The inspections should meet the statutory requirements of the EU country concerned, and cover subdivision and stability, machinery and electrical installations, loading and stability, fire protection, maximum number of passengers, life-saving appliances and the carriage of dangerous goods, radiocommunications and navigation.
Compliance with the the following is verified:
information for the master on shore-based navigational guidance systems is available;
a table with the shipboard working arrangements is posted including a schedule of service at sea and in port; and the maximum hours of work or the minimum hours of rest required for watchkeepers;
the master is not constrained from taking any decisions necessary for safe navigation and operation, in particular in severe weather and in heavy seas;
the master keeps a record of navigational activities and incidents important for safety;
any damage to shell doors and deficiencies in securing the doors, are promptly dealt with;
an up-to-date voyage plan is available before the departure;
general information about the services and assistance available to elderly and disabled persons on board is made known.

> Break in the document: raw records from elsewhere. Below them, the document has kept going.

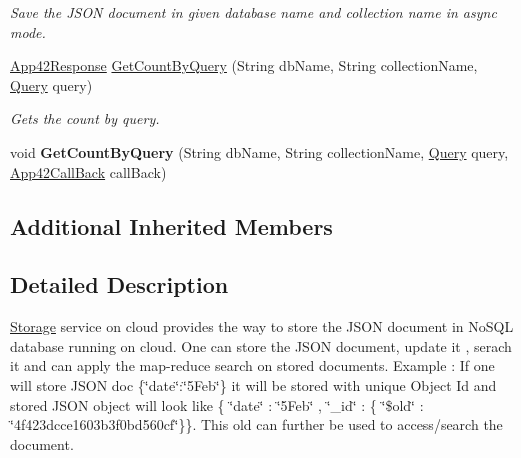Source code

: \begin{DoxyCompactItemize}
\begin{DoxyCompactList}\small\item\em Save the J\+S\+O\+N document in given database name and collection name in async mode. \end{DoxyCompactList}\item 
\hyperlink{classcom_1_1shephertz_1_1app42_1_1paas_1_1sdk_1_1csharp_1_1_app42_response}{App42\+Response} \hyperlink{classcom_1_1shephertz_1_1app42_1_1paas_1_1sdk_1_1csharp_1_1storage_1_1_storage_service_a42190efcdb7c7895b80219c73de18e54}{Get\+Count\+By\+Query} (String db\+Name, String collection\+Name, \hyperlink{classcom_1_1shephertz_1_1app42_1_1paas_1_1sdk_1_1csharp_1_1storage_1_1_query}{Query} query)
\begin{DoxyCompactList}\small\item\em Gets the count by query. \end{DoxyCompactList}\item 
\hypertarget{classcom_1_1shephertz_1_1app42_1_1paas_1_1sdk_1_1csharp_1_1storage_1_1_storage_service_a845bfc96016e7388a6b699873a6f9b04}{void {\bfseries Get\+Count\+By\+Query} (String db\+Name, String collection\+Name, \hyperlink{classcom_1_1shephertz_1_1app42_1_1paas_1_1sdk_1_1csharp_1_1storage_1_1_query}{Query} query, \hyperlink{interfacecom_1_1shephertz_1_1app42_1_1paas_1_1sdk_1_1csharp_1_1_app42_call_back}{App42\+Call\+Back} call\+Back)}\label{classcom_1_1shephertz_1_1app42_1_1paas_1_1sdk_1_1csharp_1_1storage_1_1_storage_service_a845bfc96016e7388a6b699873a6f9b04}

\end{DoxyCompactItemize}
\subsection*{Additional Inherited Members}


\subsection{Detailed Description}
\hyperlink{classcom_1_1shephertz_1_1app42_1_1paas_1_1sdk_1_1csharp_1_1storage_1_1_storage}{Storage} service on cloud provides the way to store the J\+S\+O\+N document in No\+S\+Q\+L database running on cloud. One can store the J\+S\+O\+N document, update it , serach it and can apply the map-\/reduce search on stored documents. Example \+: If one will store J\+S\+O\+N doc \{\char`\"{}date\char`\"{}\+:\char`\"{}5\+Feb\char`\"{}\} it will be stored with unique Object Id and stored J\+S\+O\+N object will look like \{ \char`\"{}date\char`\"{} \+: \char`\"{}5\+Feb\char`\"{} , \char`\"{}\+\_\+id\char`\"{} \+: \{ \char`\"{}\$old\char`\"{} \+: \char`\"{}4f423dcce1603b3f0bd560cf\char`\"{}\}\}. This old can further be used to access/search the document. 


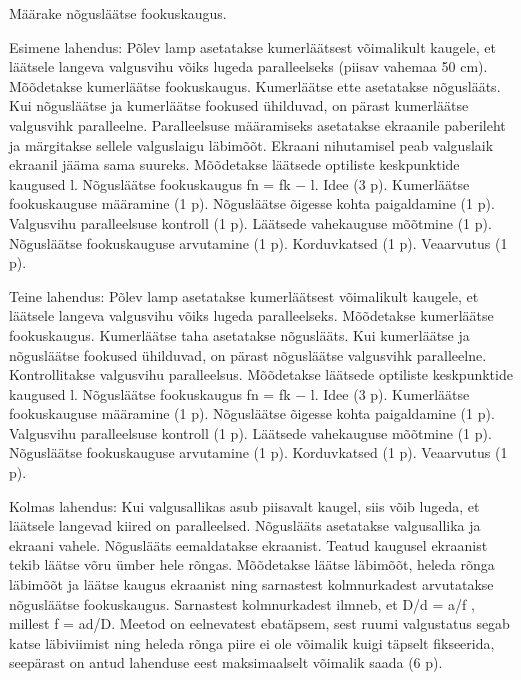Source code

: 
Määrake nõgusläätse fookuskaugus.

\hint

\solu
Esimene lahendus: Põlev lamp asetatakse kumerläätsest võimalikult kaugele, et läätsele langeva valgusvihu võiks lugeda paralleelseks (piisav vahemaa 50 cm). Mõõdetakse kumerläätse fookuskaugus. Kumerläätse ette asetatakse nõguslääts. Kui nõgusläätse ja kumerläätse fookused ühilduvad, on pärast kumerläätse valgusvihk paralleelne. Paralleelsuse määramiseks asetatakse ekraanile paberileht ja märgitakse sellele valguslaigu läbimõõt. Ekraani nihutamisel peab valguslaik ekraanil jääma sama suureks. Mõõdetakse läätsede optiliste keskpunktide kaugused l. Nõgusläätse fookuskaugus fn = fk $-$ l. Idee (3 p). Kumerläätse fookuskauguse määramine (1 p). Nõgusläätse õigesse kohta paigaldamine (1 p). Valgusvihu paralleelsuse kontroll (1 p). Läätsede vahekauguse mõõtmine (1 p). Nõgusläätse fookuskauguse arvutamine (1 p). Korduvkatsed (1 p). Veaarvutus (1 p).

Teine lahendus: Põlev lamp asetatakse kumerläätsest võimalikult kaugele, et läätsele langeva valgusvihu võiks lugeda paralleelseks. Mõõdetakse kumerläätse fookuskaugus. Kumerläätse taha asetatakse nõguslääts. Kui kumerläätse ja nõgusläätse fookused ühilduvad, on pärast nõgusläätse valgusvihk paralleelne. Kontrollitakse valgusvihu paralleelsus. Mõõdetakse läätsede optiliste keskpunktide kaugused l. Nõgusläätse fookuskaugus fn = fk $-$ l. Idee (3 p). Kumerläätse fookuskauguse määramine (1 p). Nõgusläätse õigesse kohta paigaldamine (1 p). Valgusvihu paralleelsuse kontroll (1 p). Läätsede vahekauguse mõõtmine (1 p). Nõgusläätse fookuskauguse arvutamine (1 p). Korduvkatsed (1 p). Veaarvutus (1 p).

Kolmas lahendus: Kui valgusallikas asub piisavalt kaugel, siis võib lugeda, et läätsele langevad kiired on paralleelsed. Nõguslääts asetatakse valgusallika ja ekraani vahele. Nõguslääts eemaldatakse ekraanist. Teatud kaugusel ekraanist tekib läätse võru ümber hele rõngas. Mõõdetakse läätse läbimõõt, heleda rõnga läbimõõt ja läätse kaugus ekraanist ning sarnastest kolmnurkadest arvutatakse nõgusläätse fookuskaugus. Sarnastest kolmnurkadest ilmneb, et D/d = a/f , millest f = ad/D. Meetod on eelnevatest ebatäpsem, sest ruumi valgustatus segab katse läbiviimist ning heleda rõnga piire ei ole võimalik kuigi täpselt fikseerida, seepärast on antud lahenduse eest maksimaalselt võimalik saada (6 p).

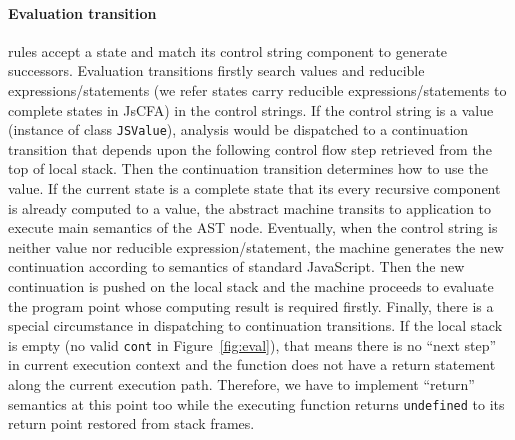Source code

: \documentclass{article}
\begin{document}
\paragraph{Evaluation transition}rules accept a state and match its control string component to generate successors. Evaluation transitions firstly search values and reducible expressions/statements (we refer states carry reducible expressions/statements to complete states in JsCFA) in the control strings.
If the control string is a value (instance of class \verb|JSValue|), analysis would be dispatched to a continuation transition that depends upon  the following control flow step retrieved from the top of local stack. Then the continuation transition determines how to use the value.
If the current state is a complete state that its every recursive component is already computed to a value, the abstract machine transits to application to execute main semantics of the AST node.
Eventually, when the control string is neither value nor reducible expression/statement, the machine generates the new continuation according to semantics of standard JavaScript.
Then the new continuation is pushed on the local stack and the machine proceeds to evaluate the program point whose computing result is required firstly.
Finally, there is a special circumstance in dispatching to continuation transitions. If the local stack is empty (no valid \verb|cont| in Figure~\ref{fig:eval}), that means there is no ``next step'' in current execution context and the function does not have a return statement along the current execution path.
Therefore, we have to implement ``return'' semantics at this point too while the executing function returns \verb|undefined| to its return point restored from stack frames.
\end{document}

The inspection checklist also includes:
emergency generator start up;
emergency power for radios;
public address system;
fire drill, including a demonstration of the ability to use firemen’s outfits;
operation of the emergency fire-pump with two firehoses connected to the fire main line in operation;
testing the remote emergency stop controls for fuel supply to boilers, main and auxiliary engines, and ventilation fans;
testing of controls for the closing of fire dampers;
testing of fire detection and alarm systems;
testing fire door closing;
bilge pump operation;
remote and local closing of watertight bulkhead doors;
demonstration that key crew members are acquainted with the damage control plan;
launch and recovery of at least one rescue boat and one lifeboat, testing propulsion and steering;
checking that lifeboats and rescue boats correspond to the inventory;
testing steering gear and auxiliary steering gear.

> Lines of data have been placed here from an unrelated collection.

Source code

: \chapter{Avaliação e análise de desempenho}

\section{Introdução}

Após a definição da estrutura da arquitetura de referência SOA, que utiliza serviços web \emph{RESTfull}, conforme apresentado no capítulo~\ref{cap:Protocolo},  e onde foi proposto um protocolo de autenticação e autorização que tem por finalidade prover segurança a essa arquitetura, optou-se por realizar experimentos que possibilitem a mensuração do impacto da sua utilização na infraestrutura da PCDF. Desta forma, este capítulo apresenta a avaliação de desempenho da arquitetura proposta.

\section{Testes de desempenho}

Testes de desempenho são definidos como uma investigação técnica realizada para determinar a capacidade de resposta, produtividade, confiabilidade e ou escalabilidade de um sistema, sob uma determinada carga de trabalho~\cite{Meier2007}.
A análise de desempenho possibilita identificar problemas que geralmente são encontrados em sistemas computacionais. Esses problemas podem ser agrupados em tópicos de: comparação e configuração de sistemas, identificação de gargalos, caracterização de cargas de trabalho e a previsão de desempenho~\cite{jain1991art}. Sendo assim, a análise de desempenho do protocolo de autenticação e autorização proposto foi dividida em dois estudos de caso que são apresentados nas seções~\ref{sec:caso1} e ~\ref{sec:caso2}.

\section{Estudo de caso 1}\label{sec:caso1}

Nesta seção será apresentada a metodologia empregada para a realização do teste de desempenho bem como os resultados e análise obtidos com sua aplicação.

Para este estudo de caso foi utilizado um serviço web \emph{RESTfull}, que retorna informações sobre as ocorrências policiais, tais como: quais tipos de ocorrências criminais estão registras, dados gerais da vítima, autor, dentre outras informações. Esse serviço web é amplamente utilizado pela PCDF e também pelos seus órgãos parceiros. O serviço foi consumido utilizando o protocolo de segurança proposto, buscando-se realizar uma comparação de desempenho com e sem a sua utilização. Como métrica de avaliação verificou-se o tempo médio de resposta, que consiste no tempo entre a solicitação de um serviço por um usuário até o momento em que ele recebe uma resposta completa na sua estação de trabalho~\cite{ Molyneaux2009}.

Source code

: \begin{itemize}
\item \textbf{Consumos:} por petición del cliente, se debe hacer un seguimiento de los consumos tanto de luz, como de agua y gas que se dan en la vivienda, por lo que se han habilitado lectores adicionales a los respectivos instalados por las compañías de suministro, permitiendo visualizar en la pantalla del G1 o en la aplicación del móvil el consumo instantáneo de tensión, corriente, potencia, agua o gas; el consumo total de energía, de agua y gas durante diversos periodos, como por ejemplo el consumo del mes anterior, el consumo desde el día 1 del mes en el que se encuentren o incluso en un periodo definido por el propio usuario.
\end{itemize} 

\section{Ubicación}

There must also be evidence that crew have undergone training in:
safety training for personnel providing direct safety assistance to passengers, particularly elderly and disabled persons, in an emergency; and
crisis management and human behavior.
The following are checked during regular service inspections:
loading and stability information;
‘secured for sea’ procedures;
log book entries;
securing freight vehicles;
closure of watertight doors;
communications in an emergency;
common working language between crew members;
navigational and radio equipment;
supplementary emergency lighting;
means of escape;
engine room cleanliness;
making a voyage.
Rectification of deficiencies
The inspector draws up a report, with a copy going to the ship’s master. EU countries should ensure that any deficiencies are rectified. Companies have the right of appeal. Where deficiencies are clearly hazardous to health or safety or pose an immediate danger to health or life, the craft is made subject to a prohibition from departure order until the deficiency has been rectified and all danger averted.

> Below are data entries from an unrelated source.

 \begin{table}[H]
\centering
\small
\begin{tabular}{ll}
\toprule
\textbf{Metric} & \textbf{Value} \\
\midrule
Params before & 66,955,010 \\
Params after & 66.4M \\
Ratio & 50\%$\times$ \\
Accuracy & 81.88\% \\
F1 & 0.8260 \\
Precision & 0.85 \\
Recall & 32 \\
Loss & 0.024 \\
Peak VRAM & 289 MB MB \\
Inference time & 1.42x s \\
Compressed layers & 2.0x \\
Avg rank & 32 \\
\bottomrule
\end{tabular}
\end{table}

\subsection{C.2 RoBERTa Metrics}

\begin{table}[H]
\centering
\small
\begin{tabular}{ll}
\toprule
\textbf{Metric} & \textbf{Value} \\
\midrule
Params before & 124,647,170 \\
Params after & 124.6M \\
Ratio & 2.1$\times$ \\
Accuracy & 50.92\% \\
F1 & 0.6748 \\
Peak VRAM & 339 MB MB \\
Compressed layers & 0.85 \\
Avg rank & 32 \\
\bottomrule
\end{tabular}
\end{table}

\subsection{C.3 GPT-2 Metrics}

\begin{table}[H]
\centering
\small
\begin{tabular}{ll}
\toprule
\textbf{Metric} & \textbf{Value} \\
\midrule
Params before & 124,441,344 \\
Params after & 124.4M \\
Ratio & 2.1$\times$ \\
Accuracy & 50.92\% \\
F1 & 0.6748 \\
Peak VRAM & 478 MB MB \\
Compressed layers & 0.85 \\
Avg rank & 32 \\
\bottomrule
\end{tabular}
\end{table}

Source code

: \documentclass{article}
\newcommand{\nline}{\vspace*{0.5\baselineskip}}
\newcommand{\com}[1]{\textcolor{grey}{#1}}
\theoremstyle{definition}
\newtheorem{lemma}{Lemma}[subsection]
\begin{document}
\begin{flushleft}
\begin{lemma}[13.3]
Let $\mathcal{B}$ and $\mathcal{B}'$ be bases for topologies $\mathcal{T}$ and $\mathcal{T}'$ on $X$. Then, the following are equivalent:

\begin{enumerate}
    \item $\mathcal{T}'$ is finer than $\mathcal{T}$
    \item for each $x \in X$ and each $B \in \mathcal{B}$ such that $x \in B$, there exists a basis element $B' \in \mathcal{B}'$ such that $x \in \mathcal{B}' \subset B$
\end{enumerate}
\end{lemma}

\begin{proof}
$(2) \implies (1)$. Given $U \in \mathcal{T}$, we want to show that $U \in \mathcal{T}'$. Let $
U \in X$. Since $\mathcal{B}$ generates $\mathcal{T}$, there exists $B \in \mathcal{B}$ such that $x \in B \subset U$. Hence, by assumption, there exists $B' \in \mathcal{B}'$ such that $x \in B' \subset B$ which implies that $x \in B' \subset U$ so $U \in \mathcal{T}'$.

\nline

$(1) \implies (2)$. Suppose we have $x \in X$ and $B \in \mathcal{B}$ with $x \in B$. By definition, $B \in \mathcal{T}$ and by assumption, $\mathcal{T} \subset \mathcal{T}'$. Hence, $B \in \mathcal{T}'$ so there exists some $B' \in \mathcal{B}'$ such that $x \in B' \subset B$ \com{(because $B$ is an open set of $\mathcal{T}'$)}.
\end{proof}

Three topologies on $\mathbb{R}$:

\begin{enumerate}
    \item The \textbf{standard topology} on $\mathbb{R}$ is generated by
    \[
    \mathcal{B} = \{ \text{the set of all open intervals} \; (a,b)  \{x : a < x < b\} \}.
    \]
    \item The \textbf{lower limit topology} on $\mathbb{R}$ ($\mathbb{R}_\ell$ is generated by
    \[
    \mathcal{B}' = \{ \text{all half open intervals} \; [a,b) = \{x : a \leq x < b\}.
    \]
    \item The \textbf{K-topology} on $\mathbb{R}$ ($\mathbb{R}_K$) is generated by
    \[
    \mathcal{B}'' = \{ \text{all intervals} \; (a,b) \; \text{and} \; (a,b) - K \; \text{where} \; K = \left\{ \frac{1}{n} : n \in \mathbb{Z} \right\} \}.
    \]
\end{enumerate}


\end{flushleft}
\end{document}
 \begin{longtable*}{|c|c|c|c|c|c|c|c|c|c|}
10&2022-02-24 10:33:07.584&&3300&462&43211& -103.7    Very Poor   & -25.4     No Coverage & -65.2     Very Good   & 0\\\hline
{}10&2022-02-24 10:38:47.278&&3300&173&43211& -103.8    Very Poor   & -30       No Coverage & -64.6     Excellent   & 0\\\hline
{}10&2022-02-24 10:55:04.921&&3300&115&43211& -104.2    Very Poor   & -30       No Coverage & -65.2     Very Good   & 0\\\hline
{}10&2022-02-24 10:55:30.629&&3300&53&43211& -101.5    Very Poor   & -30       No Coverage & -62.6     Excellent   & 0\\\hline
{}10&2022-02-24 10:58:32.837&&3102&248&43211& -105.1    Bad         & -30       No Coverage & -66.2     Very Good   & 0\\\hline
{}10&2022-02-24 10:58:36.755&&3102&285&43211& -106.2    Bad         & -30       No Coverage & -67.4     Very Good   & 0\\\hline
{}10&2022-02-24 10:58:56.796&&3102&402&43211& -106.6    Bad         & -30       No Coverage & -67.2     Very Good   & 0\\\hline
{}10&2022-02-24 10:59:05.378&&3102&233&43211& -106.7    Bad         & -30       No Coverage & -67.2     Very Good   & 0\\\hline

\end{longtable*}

Where inspections confirm deficiencies leading to prohibition of departure, all costs relating to the inspections will be the responsibility of the operator.
FROM WHEN DOES THIS DIRECTIVE APPLY?
It entered into force on 20 December 2017. EU countries have until 21 December 2019 to transpose this legislation into national law and have to apply it thereafter.
Directive (EU) 2017/2110 of the European Parliament and of the Council of 15 November 2017 on a system of inspections for the safe operation of ro-ro passenger ships and high-speed passenger craft in regular service and amending Directive 2009/16/EC and repealing Council Directive 1999/35/EC (OJ L 315, 30.11.2017, pp. 61-77)
Directive 2009/16/EC of the European Parliament and of the Council of 23 April 2009 on port State control (OJ L 131, 28.5.2009, pp. 57-100)
Successive amendments to Directive 2009/16/EC have been incorporated into the original document. This consolidated version is of documentary value only.